»»

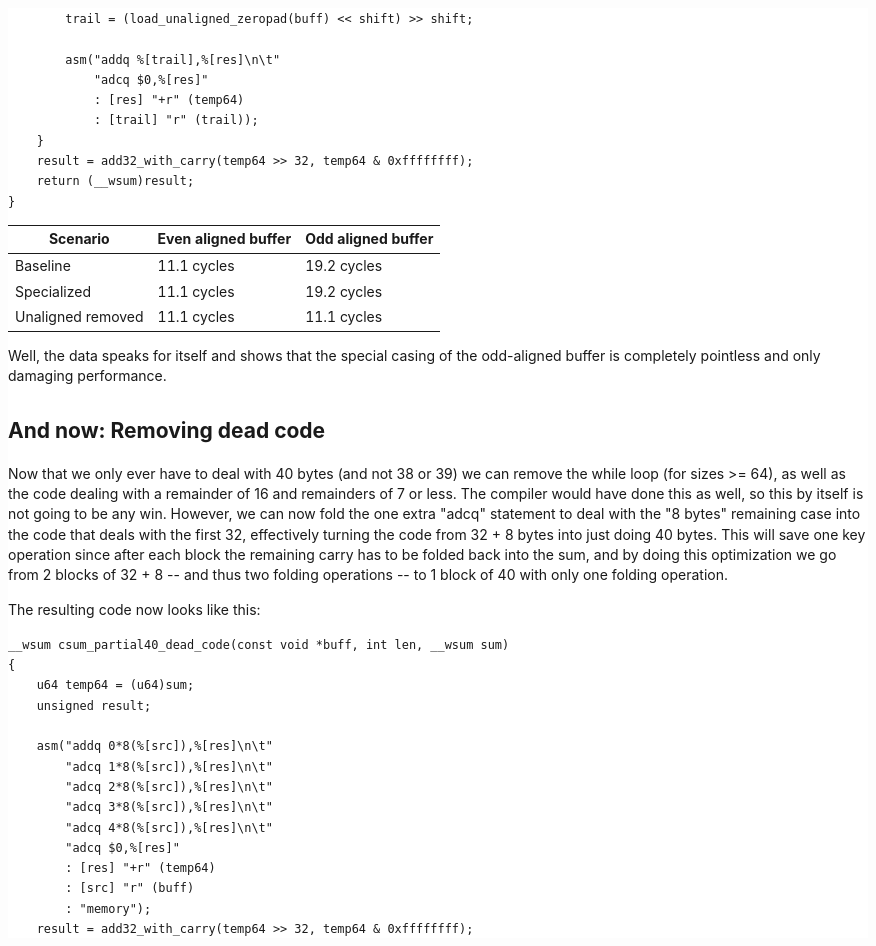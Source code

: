 			trail = (load_unaligned_zeropad(buff) << shift) >> shift;

			asm("addq %[trail],%[res]\n\t"
			    "adcq $0,%[res]"
				: [res] "+r" (temp64)
				: [trail] "r" (trail));
		}
		result = add32_with_carry(temp64 >> 32, temp64 & 0xffffffff);
		return (__wsum)result;
	}


| Scenario          | Even aligned buffer | Odd aligned buffer |
| ----------------- | ------------------- | ------------------ |
| Baseline          | 11.1 cycles         | 19.2 cycles        |
| Specialized       | 11.1 cycles         | 19.2 cycles        |
| Unaligned removed | 11.1 cycles         | 11.1 cycles        |

Well, the data speaks for itself and shows that the special casing of the
odd-aligned buffer is completely pointless and only damaging performance.


## And now: Removing dead code

Now that we only ever have to deal with 40 bytes (and not 38 or 39) we can remove
the while loop (for sizes >= 64), as well as the code dealing with a
remainder of 16 and remainders of 7 or less. The compiler would have done this
as well, so this by itself is not going to be any win. However, we can now
fold the one extra "adcq" statement to deal with the "8 bytes" remaining case into
the code that deals with the first 32, effectively turning the code from 
32 + 8 bytes into just doing 40 bytes. This will save one key operation since after each
block the remaining carry has to be folded back into the sum, and by doing
this optimization we go from 2 blocks of 32 + 8 -- and thus two folding
operations -- to 1 block of 40 with only one folding operation.

The resulting code now looks like this:

	__wsum csum_partial40_dead_code(const void *buff, int len, __wsum sum)
	{
		u64 temp64 = (u64)sum;
		unsigned result;

		asm("addq 0*8(%[src]),%[res]\n\t"
		    "adcq 1*8(%[src]),%[res]\n\t"
		    "adcq 2*8(%[src]),%[res]\n\t"
		    "adcq 3*8(%[src]),%[res]\n\t"
		    "adcq 4*8(%[src]),%[res]\n\t"
		    "adcq $0,%[res]"
			: [res] "+r" (temp64)
			: [src] "r" (buff)
			: "memory");
		result = add32_with_carry(temp64 >> 32, temp64 & 0xffffffff);
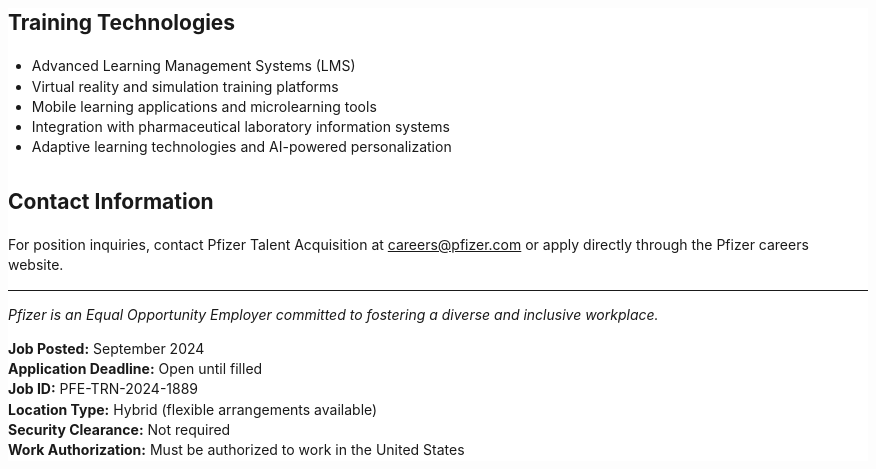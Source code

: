 ## Training Technologies
- Advanced Learning Management Systems (LMS)
- Virtual reality and simulation training platforms
- Mobile learning applications and microlearning tools
- Integration with pharmaceutical laboratory information systems
- Adaptive learning technologies and AI-powered personalization

## Contact Information
For position inquiries, contact Pfizer Talent Acquisition at careers@pfizer.com or apply directly through the Pfizer careers website.

---
*Pfizer is an Equal Opportunity Employer committed to fostering a diverse and inclusive workplace.*

**Job Posted:** September 2024  
**Application Deadline:** Open until filled  
**Job ID:** PFE-TRN-2024-1889  
**Location Type:** Hybrid (flexible arrangements available)  
**Security Clearance:** Not required  
**Work Authorization:** Must be authorized to work in the United States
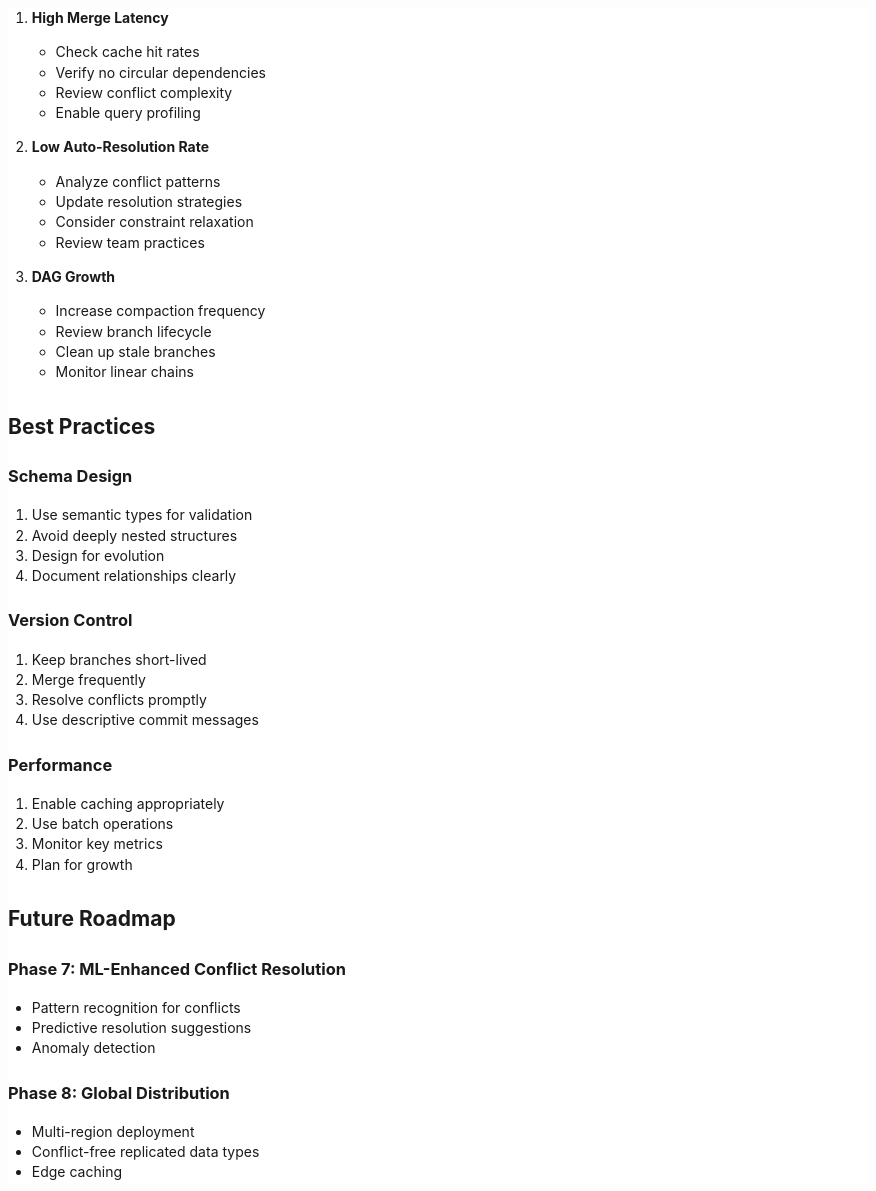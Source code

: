 1. **High Merge Latency**
   - Check cache hit rates
   - Verify no circular dependencies
   - Review conflict complexity
   - Enable query profiling

2. **Low Auto-Resolution Rate**
   - Analyze conflict patterns
   - Update resolution strategies
   - Consider constraint relaxation
   - Review team practices

3. **DAG Growth**
   - Increase compaction frequency
   - Review branch lifecycle
   - Clean up stale branches
   - Monitor linear chains

## Best Practices

### Schema Design
1. Use semantic types for validation
2. Avoid deeply nested structures
3. Design for evolution
4. Document relationships clearly

### Version Control
1. Keep branches short-lived
2. Merge frequently
3. Resolve conflicts promptly
4. Use descriptive commit messages

### Performance
1. Enable caching appropriately
2. Use batch operations
3. Monitor key metrics
4. Plan for growth

## Future Roadmap

### Phase 7: ML-Enhanced Conflict Resolution
- Pattern recognition for conflicts
- Predictive resolution suggestions
- Anomaly detection

### Phase 8: Global Distribution
- Multi-region deployment
- Conflict-free replicated data types
- Edge caching
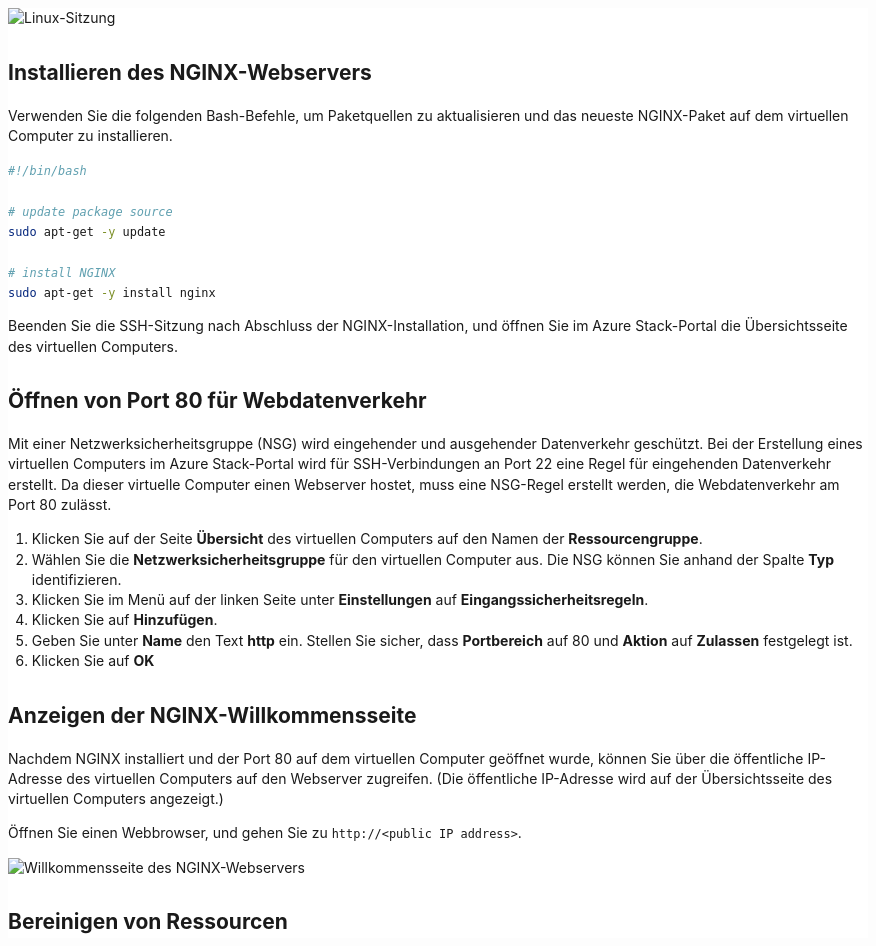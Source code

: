    ![Linux-Sitzung](media/azure-stack-quick-linux-portal/Putty05.PNG)

## <a name="install-the-nginx-web-server"></a>Installieren des NGINX-Webservers

Verwenden Sie die folgenden Bash-Befehle, um Paketquellen zu aktualisieren und das neueste NGINX-Paket auf dem virtuellen Computer zu installieren.

```bash
#!/bin/bash

# update package source
sudo apt-get -y update

# install NGINX
sudo apt-get -y install nginx
```

Beenden Sie die SSH-Sitzung nach Abschluss der NGINX-Installation, und öffnen Sie im Azure Stack-Portal die Übersichtsseite des virtuellen Computers.

## <a name="open-port-80-for-web-traffic"></a>Öffnen von Port 80 für Webdatenverkehr

Mit einer Netzwerksicherheitsgruppe (NSG) wird eingehender und ausgehender Datenverkehr geschützt. Bei der Erstellung eines virtuellen Computers im Azure Stack-Portal wird für SSH-Verbindungen an Port 22 eine Regel für eingehenden Datenverkehr erstellt. Da dieser virtuelle Computer einen Webserver hostet, muss eine NSG-Regel erstellt werden, die Webdatenverkehr am Port 80 zulässt.

1. Klicken Sie auf der Seite **Übersicht** des virtuellen Computers auf den Namen der **Ressourcengruppe**.
2. Wählen Sie die **Netzwerksicherheitsgruppe** für den virtuellen Computer aus. Die NSG können Sie anhand der Spalte **Typ** identifizieren.
3. Klicken Sie im Menü auf der linken Seite unter **Einstellungen** auf **Eingangssicherheitsregeln**.
4. Klicken Sie auf **Hinzufügen**.
5. Geben Sie unter **Name** den Text **http** ein. Stellen Sie sicher, dass **Portbereich** auf 80 und **Aktion** auf **Zulassen** festgelegt ist.
6. Klicken Sie auf **OK**

## <a name="view-the-nginx-welcome-page"></a>Anzeigen der NGINX-Willkommensseite

Nachdem NGINX installiert und der Port 80 auf dem virtuellen Computer geöffnet wurde, können Sie über die öffentliche IP-Adresse des virtuellen Computers auf den Webserver zugreifen. (Die öffentliche IP-Adresse wird auf der Übersichtsseite des virtuellen Computers angezeigt.)

Öffnen Sie einen Webbrowser, und gehen Sie zu ```http://<public IP address>```.

![Willkommensseite des NGINX-Webservers](media/azure-stack-quick-linux-portal/linux-05.PNG)

## <a name="clean-up-resources"></a>Bereinigen von Ressourcen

««

• Required work: Give back all entries exactly. No pictures belong in the copy.

• Response area:
Source code

: 			trail = (load_unaligned_zeropad(buff) << shift) >> shift;

			asm("addq %[trail],%[res]\n\t"
			    "adcq $0,%[res]"
				: [res] "+r" (temp64)
				: [trail] "r" (trail));
		}
		result = add32_with_carry(temp64 >> 32, temp64 & 0xffffffff);
		return (__wsum)result;
	}


| Scenario          | Even aligned buffer | Odd aligned buffer |
| ----------------- | ------------------- | ------------------ |
| Baseline          | 11.1 cycles         | 19.2 cycles        |
| Specialized       | 11.1 cycles         | 19.2 cycles        |
| Unaligned removed | 11.1 cycles         | 11.1 cycles        |

Well, the data speaks for itself and shows that the special casing of the
odd-aligned buffer is completely pointless and only damaging performance.


## And now: Removing dead code

Now that we only ever have to deal with 40 bytes (and not 38 or 39) we can remove
the while loop (for sizes >= 64), as well as the code dealing with a
remainder of 16 and remainders of 7 or less. The compiler would have done this
as well, so this by itself is not going to be any win. However, we can now
fold the one extra "adcq" statement to deal with the "8 bytes" remaining case into
the code that deals with the first 32, effectively turning the code from 
32 + 8 bytes into just doing 40 bytes. This will save one key operation since after each
block the remaining carry has to be folded back into the sum, and by doing
this optimization we go from 2 blocks of 32 + 8 -- and thus two folding
operations -- to 1 block of 40 with only one folding operation.

The resulting code now looks like this:

	__wsum csum_partial40_dead_code(const void *buff, int len, __wsum sum)
	{
		u64 temp64 = (u64)sum;
		unsigned result;

		asm("addq 0*8(%[src]),%[res]\n\t"
		    "adcq 1*8(%[src]),%[res]\n\t"
		    "adcq 2*8(%[src]),%[res]\n\t"
		    "adcq 3*8(%[src]),%[res]\n\t"
		    "adcq 4*8(%[src]),%[res]\n\t"
		    "adcq $0,%[res]"
			: [res] "+r" (temp64)
			: [src] "r" (buff)
			: "memory");
		result = add32_with_carry(temp64 >> 32, temp64 & 0xffffffff);
Source code

: ## Training Technologies
- Advanced Learning Management Systems (LMS)
- Virtual reality and simulation training platforms
- Mobile learning applications and microlearning tools
- Integration with pharmaceutical laboratory information systems
- Adaptive learning technologies and AI-powered personalization

## Contact Information
For position inquiries, contact Pfizer Talent Acquisition at careers@pfizer.com or apply directly through the Pfizer careers website.

---
*Pfizer is an Equal Opportunity Employer committed to fostering a diverse and inclusive workplace.*

**Job Posted:** September 2024  
**Application Deadline:** Open until filled  
**Job ID:** PFE-TRN-2024-1889  
**Location Type:** Hybrid (flexible arrangements available)  
**Security Clearance:** Not required  
**Work Authorization:** Must be authorized to work in the United States
Source code

: 1. **High Merge Latency**
   - Check cache hit rates
   - Verify no circular dependencies
   - Review conflict complexity
   - Enable query profiling

2. **Low Auto-Resolution Rate**
   - Analyze conflict patterns
   - Update resolution strategies
   - Consider constraint relaxation
   - Review team practices

3. **DAG Growth**
   - Increase compaction frequency
   - Review branch lifecycle
   - Clean up stale branches
   - Monitor linear chains

## Best Practices

### Schema Design
1. Use semantic types for validation
2. Avoid deeply nested structures
3. Design for evolution
4. Document relationships clearly

### Version Control
1. Keep branches short-lived
2. Merge frequently
3. Resolve conflicts promptly
4. Use descriptive commit messages

### Performance
1. Enable caching appropriately
2. Use batch operations
3. Monitor key metrics
4. Plan for growth

## Future Roadmap

### Phase 7: ML-Enhanced Conflict Resolution
- Pattern recognition for conflicts
- Predictive resolution suggestions
- Anomaly detection

### Phase 8: Global Distribution
- Multi-region deployment
- Conflict-free replicated data types
- Edge caching
Source code

:    ![Linux-Sitzung](media/azure-stack-quick-linux-portal/Putty05.PNG)

## <a name="install-the-nginx-web-server"></a>Installieren des NGINX-Webservers

Verwenden Sie die folgenden Bash-Befehle, um Paketquellen zu aktualisieren und das neueste NGINX-Paket auf dem virtuellen Computer zu installieren.

```bash
#!/bin/bash

# update package source
sudo apt-get -y update

# install NGINX
sudo apt-get -y install nginx
```

Beenden Sie die SSH-Sitzung nach Abschluss der NGINX-Installation, und öffnen Sie im Azure Stack-Portal die Übersichtsseite des virtuellen Computers.

## <a name="open-port-80-for-web-traffic"></a>Öffnen von Port 80 für Webdatenverkehr

Mit einer Netzwerksicherheitsgruppe (NSG) wird eingehender und ausgehender Datenverkehr geschützt. Bei der Erstellung eines virtuellen Computers im Azure Stack-Portal wird für SSH-Verbindungen an Port 22 eine Regel für eingehenden Datenverkehr erstellt. Da dieser virtuelle Computer einen Webserver hostet, muss eine NSG-Regel erstellt werden, die Webdatenverkehr am Port 80 zulässt.

1. Klicken Sie auf der Seite **Übersicht** des virtuellen Computers auf den Namen der **Ressourcengruppe**.
2. Wählen Sie die **Netzwerksicherheitsgruppe** für den virtuellen Computer aus. Die NSG können Sie anhand der Spalte **Typ** identifizieren.
3. Klicken Sie im Menü auf der linken Seite unter **Einstellungen** auf **Eingangssicherheitsregeln**.
4. Klicken Sie auf **Hinzufügen**.
5. Geben Sie unter **Name** den Text **http** ein. Stellen Sie sicher, dass **Portbereich** auf 80 und **Aktion** auf **Zulassen** festgelegt ist.
6. Klicken Sie auf **OK**

## <a name="view-the-nginx-welcome-page"></a>Anzeigen der NGINX-Willkommensseite

Nachdem NGINX installiert und der Port 80 auf dem virtuellen Computer geöffnet wurde, können Sie über die öffentliche IP-Adresse des virtuellen Computers auf den Webserver zugreifen. (Die öffentliche IP-Adresse wird auf der Übersichtsseite des virtuellen Computers angezeigt.)

Öffnen Sie einen Webbrowser, und gehen Sie zu ```http://<public IP address>```.

![Willkommensseite des NGINX-Webservers](media/azure-stack-quick-linux-portal/linux-05.PNG)

## <a name="clean-up-resources"></a>Bereinigen von Ressourcen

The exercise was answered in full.